→ YOUR GOAL: Beginning with the first line below, please restate each line exactly, down to and including the line containing "Consequently, we provide".

[Records from a data source]
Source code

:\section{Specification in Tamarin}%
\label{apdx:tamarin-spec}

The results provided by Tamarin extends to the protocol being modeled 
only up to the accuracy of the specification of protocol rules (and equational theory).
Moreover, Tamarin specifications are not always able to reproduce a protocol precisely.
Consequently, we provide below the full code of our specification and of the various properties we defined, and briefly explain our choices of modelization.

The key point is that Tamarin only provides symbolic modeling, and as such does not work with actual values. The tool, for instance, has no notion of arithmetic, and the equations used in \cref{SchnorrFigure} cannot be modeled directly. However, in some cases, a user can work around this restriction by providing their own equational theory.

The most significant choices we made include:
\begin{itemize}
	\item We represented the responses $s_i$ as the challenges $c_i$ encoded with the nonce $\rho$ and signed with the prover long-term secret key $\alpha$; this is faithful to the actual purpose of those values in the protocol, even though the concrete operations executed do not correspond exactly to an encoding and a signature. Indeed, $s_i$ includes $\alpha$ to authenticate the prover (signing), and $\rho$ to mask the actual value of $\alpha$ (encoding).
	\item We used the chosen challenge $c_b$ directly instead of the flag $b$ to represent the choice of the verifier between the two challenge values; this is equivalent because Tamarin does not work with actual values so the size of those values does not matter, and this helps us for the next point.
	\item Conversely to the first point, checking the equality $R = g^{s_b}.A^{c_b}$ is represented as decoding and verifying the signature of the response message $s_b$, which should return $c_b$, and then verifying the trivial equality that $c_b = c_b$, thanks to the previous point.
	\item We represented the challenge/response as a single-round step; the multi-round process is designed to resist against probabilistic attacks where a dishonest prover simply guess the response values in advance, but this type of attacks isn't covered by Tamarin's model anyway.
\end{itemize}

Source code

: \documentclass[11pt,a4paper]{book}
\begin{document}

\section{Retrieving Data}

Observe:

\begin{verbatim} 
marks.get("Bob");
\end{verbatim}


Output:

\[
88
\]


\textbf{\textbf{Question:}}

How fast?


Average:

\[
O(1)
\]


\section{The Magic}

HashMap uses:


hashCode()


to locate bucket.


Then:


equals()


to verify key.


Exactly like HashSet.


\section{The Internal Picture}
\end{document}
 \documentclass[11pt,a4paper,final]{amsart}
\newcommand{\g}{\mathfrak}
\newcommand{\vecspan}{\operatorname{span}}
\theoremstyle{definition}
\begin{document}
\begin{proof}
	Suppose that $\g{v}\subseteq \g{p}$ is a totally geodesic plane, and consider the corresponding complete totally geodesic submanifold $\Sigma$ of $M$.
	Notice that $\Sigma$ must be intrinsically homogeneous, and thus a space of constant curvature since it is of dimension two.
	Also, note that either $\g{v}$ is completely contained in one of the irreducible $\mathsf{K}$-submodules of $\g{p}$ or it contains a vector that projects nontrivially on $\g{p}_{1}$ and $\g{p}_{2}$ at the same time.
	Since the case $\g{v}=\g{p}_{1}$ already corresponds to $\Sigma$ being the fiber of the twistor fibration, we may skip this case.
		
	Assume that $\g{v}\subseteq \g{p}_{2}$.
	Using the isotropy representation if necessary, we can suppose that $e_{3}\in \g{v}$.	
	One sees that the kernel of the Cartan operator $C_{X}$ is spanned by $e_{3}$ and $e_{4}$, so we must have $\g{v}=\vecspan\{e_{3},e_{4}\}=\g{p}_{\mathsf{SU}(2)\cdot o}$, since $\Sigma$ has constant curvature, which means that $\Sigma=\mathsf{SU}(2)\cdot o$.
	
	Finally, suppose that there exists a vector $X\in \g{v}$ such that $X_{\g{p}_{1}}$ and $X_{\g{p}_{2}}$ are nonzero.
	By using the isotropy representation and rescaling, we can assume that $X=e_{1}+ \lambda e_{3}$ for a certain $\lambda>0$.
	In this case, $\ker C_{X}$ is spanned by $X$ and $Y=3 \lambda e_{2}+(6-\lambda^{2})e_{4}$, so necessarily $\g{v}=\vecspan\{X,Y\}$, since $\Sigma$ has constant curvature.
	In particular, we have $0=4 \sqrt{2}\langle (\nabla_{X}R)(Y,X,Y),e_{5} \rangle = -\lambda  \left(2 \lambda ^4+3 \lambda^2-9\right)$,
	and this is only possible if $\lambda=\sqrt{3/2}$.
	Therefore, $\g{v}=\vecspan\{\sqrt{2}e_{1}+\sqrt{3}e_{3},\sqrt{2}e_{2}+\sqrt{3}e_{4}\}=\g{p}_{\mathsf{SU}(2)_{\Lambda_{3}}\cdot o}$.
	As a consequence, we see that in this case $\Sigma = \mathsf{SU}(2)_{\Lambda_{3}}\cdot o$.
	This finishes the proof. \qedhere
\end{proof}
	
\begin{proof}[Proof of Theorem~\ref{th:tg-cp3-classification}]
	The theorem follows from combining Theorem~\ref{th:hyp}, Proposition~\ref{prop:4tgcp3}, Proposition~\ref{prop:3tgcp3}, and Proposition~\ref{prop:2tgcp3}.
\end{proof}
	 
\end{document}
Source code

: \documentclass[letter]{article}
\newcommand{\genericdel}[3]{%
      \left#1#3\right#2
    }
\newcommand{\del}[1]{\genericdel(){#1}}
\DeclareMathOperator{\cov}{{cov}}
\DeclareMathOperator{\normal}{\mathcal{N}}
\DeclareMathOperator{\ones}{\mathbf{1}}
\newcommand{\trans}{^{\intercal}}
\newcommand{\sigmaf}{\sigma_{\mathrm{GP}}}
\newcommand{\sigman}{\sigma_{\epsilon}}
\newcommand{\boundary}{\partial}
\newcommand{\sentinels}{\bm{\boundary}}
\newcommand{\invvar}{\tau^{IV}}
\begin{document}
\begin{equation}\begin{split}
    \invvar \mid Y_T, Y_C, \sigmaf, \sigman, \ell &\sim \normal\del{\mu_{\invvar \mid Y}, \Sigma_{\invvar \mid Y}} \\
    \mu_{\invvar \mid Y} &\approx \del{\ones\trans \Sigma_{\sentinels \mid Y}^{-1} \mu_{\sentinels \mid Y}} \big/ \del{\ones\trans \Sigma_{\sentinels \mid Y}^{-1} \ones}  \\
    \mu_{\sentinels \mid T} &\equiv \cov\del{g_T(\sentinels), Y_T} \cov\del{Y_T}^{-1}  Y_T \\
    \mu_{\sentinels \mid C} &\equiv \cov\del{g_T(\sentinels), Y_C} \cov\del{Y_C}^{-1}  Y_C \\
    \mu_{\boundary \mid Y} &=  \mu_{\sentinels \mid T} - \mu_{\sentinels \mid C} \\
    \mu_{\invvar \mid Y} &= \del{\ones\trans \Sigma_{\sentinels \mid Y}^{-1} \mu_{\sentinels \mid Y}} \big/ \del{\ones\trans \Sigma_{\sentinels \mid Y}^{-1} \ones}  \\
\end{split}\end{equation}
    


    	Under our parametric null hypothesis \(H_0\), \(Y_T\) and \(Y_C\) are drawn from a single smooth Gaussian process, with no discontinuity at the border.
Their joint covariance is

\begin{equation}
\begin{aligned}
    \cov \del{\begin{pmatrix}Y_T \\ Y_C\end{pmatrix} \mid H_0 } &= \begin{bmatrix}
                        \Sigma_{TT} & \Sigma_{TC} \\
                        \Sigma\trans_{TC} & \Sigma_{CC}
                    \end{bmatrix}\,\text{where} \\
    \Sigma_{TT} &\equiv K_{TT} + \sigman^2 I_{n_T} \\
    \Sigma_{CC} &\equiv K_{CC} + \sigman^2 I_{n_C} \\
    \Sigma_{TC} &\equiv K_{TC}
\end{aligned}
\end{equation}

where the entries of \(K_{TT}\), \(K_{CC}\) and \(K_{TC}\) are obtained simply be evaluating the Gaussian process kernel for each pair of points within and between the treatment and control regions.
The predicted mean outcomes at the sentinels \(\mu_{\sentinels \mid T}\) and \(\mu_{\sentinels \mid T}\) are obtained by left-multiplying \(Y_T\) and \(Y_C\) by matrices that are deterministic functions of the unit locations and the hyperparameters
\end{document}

→ SOLVED EXERCISE:
Source code

:\section{Specification in Tamarin}%
\label{apdx:tamarin-spec}

The results provided by Tamarin extends to the protocol being modeled 
only up to the accuracy of the specification of protocol rules (and equational theory).
Moreover, Tamarin specifications are not always able to reproduce a protocol precisely.
Consequently, we provide below the full code of our specification and of the various properties we defined, and briefly explain our choices of modelization.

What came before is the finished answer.